▶ [DATA FOR THIS EXERCISE]:
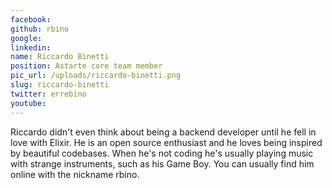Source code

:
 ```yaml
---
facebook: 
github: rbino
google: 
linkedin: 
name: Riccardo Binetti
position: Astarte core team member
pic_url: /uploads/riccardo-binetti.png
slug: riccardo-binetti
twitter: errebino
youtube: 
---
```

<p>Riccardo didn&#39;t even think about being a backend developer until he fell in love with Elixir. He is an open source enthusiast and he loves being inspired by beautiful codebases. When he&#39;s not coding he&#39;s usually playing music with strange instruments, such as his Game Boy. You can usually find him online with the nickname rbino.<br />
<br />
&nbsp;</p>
---
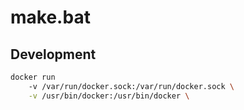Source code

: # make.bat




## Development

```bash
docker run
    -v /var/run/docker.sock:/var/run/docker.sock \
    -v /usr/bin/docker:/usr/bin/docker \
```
* * *
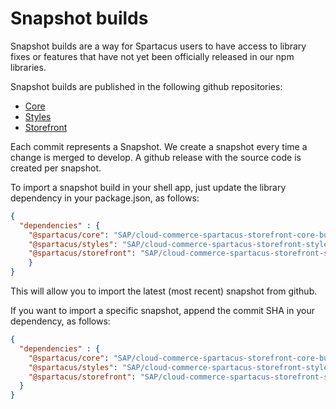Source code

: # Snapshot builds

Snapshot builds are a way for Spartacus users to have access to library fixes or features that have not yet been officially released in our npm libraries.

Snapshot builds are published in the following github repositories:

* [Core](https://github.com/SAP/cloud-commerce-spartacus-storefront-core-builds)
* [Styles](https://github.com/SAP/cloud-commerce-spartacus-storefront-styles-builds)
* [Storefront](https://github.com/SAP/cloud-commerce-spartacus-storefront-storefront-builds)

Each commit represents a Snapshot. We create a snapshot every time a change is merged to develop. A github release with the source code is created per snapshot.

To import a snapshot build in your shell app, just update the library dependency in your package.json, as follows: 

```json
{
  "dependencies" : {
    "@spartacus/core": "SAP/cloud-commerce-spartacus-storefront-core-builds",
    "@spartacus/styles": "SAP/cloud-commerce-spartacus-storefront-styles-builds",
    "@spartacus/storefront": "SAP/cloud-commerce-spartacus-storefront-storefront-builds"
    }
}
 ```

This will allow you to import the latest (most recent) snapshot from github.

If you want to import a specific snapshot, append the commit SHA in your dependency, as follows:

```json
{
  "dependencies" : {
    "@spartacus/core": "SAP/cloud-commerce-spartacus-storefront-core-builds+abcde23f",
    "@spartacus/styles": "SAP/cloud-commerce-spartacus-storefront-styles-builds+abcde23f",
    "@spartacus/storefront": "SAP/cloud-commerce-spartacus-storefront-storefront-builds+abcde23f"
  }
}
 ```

▶ [INSTRUCTIONS FOR THE TASK]: In the records, count every line that includes "dependency" and give the count alone.

▶ [EXERCISE RESPONSE]: 2